[Saved entries]
________________________________________
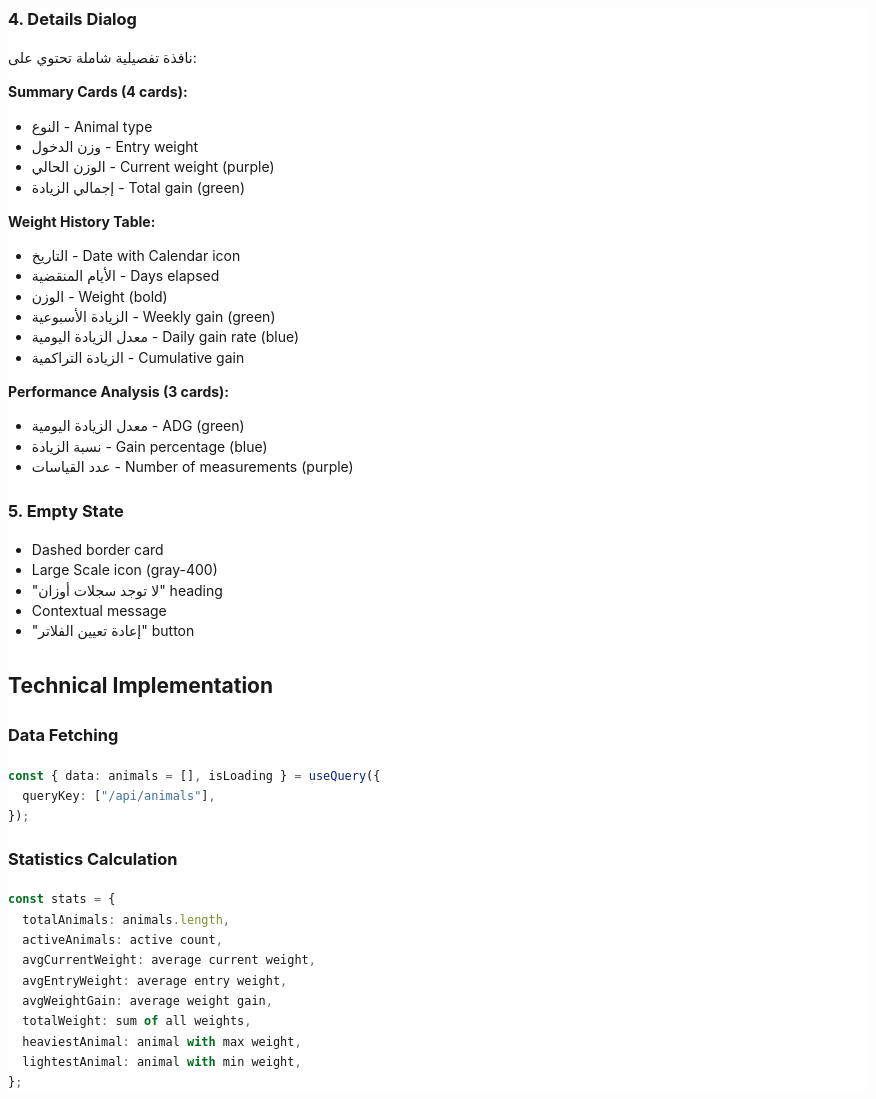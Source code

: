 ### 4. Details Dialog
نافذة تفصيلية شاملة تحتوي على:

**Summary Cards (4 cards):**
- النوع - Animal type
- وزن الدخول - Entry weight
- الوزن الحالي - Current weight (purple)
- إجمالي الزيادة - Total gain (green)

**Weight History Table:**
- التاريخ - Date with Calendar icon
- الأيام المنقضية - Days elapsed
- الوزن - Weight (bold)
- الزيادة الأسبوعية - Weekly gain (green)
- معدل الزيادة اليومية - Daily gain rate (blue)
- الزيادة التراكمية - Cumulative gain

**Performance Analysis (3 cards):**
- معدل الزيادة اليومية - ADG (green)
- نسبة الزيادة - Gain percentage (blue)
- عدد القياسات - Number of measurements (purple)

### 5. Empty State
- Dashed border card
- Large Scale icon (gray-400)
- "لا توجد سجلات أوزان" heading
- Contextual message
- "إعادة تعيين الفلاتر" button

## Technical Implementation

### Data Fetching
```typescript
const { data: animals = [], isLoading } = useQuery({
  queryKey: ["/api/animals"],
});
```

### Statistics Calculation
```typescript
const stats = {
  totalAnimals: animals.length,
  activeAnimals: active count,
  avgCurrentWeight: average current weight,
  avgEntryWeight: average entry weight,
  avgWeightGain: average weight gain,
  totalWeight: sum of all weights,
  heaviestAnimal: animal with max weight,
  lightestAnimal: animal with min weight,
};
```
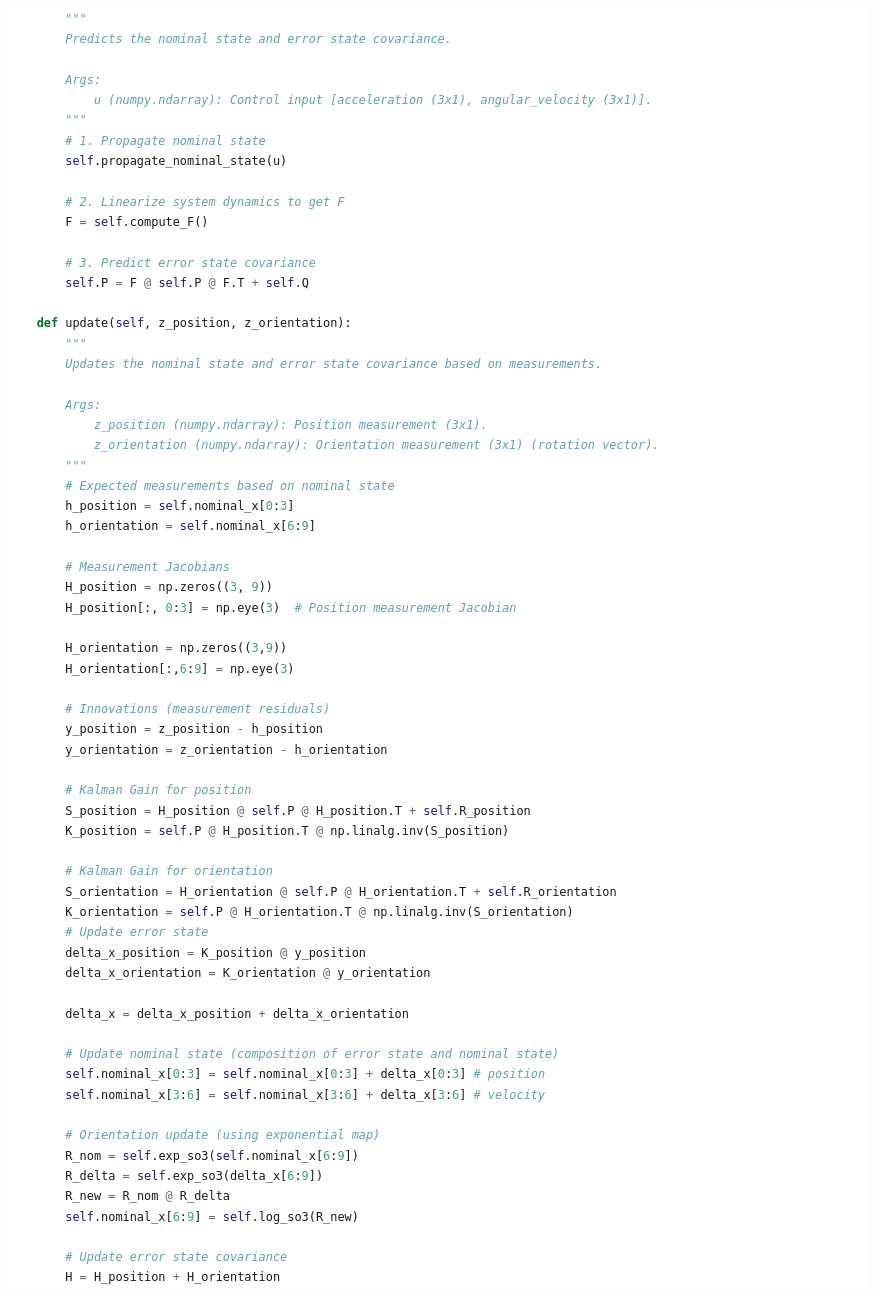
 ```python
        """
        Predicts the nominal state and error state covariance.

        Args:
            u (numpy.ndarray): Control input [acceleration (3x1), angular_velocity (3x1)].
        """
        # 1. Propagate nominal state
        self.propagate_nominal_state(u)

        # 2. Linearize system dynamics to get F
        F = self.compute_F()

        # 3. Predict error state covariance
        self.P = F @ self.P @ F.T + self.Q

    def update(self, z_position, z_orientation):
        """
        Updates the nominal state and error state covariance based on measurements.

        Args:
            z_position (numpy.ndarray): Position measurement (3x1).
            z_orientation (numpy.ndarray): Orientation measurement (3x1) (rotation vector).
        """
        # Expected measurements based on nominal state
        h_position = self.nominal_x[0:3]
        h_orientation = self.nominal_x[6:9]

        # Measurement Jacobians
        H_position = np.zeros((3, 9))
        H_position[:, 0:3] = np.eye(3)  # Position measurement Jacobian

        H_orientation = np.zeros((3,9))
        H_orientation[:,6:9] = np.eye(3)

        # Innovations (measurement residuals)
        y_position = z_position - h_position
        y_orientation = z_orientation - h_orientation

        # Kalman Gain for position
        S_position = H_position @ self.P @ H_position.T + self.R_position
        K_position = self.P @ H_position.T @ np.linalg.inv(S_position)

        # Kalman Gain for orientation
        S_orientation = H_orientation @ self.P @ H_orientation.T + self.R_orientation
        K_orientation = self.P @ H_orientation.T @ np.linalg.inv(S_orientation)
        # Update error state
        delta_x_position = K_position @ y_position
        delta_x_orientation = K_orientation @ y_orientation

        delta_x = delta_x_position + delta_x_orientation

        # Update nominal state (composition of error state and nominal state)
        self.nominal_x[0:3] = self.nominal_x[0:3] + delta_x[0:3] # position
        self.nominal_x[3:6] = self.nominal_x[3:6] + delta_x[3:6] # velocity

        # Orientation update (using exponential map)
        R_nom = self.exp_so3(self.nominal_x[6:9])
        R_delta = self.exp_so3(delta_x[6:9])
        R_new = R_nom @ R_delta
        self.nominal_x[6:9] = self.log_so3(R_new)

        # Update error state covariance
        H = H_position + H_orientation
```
________________________________________
WHAT THIS TASK INVOLVES:
All lines with the string "ndarray" must be copied from the data.

RESULT BELOW:
            u (numpy.ndarray): Control input [acceleration (3x1), angular_velocity (3x1)].
            z_position (numpy.ndarray): Position measurement (3x1).
            z_orientation (numpy.ndarray): Orientation measurement (3x1) (rotation vector).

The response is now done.